Boris Johnson has unveiled plans to celebrating the fruition of his "get Brexit done" pledge as Britain departs the EU on January 31.

The prime minister has spoke of his desire to "look ahead with confidence" next Friday, when Britain formally departs the bloc.

To mark the date, Mr Johnson will deliver a special address to the nation and Downing Street will be illuminated with a light display.

This is said to be designed to symbolise the strength and unity of the UK's four nations.

Union flags will line Parliament Square and the Mall while Government buildings on Whitehall will be lit up in red, white and blue throughout the evening.

A countdown clock will be projected onto Number 10's black bricks from 10pm on January 31. Big Ben, however, is not set to ring, as many Brexiteers had desired.

To coincided with the date, the new commemorative 50p coin will also go into circulation.

Mr Johnson said: "Next Friday marks an important moment in the history of our United Kingdom.

"No matter how you voted in 2016, it is the time to look ahead with confidence to the global, trail-blazing country we will become over the next decade and heal past divisions.

"That is what I will be doing on January 31 and I urge everyone across the UK to do the same."

Britain will formally depart the EU on January 31 (AFP via Getty Images)

However, despite his message to all sides of the debate, his plans have not been met with enthusiasm by those who did not back Brexit.

Former deputy prime minister Lord Heseltine told the Observer: "Brexit is the most divisive issue of modern times.

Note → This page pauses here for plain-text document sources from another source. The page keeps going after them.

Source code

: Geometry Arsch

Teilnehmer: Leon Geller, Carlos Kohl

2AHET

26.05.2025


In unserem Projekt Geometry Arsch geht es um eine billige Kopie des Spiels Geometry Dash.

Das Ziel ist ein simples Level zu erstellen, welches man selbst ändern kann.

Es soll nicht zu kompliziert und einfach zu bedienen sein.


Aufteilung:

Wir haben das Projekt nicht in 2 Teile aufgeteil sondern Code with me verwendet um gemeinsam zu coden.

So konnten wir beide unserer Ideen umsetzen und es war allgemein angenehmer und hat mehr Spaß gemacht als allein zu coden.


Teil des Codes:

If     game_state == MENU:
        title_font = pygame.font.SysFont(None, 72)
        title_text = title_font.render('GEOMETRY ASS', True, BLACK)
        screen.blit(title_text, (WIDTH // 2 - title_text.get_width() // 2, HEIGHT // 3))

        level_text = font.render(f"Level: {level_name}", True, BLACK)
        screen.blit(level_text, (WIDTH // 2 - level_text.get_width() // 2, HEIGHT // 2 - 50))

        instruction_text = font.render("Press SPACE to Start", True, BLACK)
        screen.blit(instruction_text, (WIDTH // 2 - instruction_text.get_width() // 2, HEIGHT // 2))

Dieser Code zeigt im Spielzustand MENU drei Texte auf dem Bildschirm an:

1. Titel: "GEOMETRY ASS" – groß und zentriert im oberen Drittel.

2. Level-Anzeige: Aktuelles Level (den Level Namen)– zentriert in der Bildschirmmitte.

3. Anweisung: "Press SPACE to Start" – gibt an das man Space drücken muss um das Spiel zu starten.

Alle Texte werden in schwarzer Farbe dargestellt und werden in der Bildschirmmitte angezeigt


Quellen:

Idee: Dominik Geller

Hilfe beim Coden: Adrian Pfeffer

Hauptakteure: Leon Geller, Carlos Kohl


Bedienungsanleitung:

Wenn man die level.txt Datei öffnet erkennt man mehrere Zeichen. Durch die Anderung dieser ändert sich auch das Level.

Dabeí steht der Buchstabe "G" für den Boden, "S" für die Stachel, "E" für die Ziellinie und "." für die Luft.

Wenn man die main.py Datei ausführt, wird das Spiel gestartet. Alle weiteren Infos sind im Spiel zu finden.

Those of us who fought to remain did so sincerely in the interests of our country and subsequent generations who we believe should be influential at the heart of Europe.

"I think it is unwise of the Government to rub our noses in it by celebrating our defeat at this hour, whilst talking about unifying the country."

Acting Liberal Democrats leader Ed Davey joined the criticism.

He said Mr Johnson should be using public money to unite the nation, "not gloat with an expensive party".

While the Scottish National Party's leader at Westminster, Ian Blackford, told the paper that "leaving the greatest postwar peace project ever created" was "not something we should be celebrating".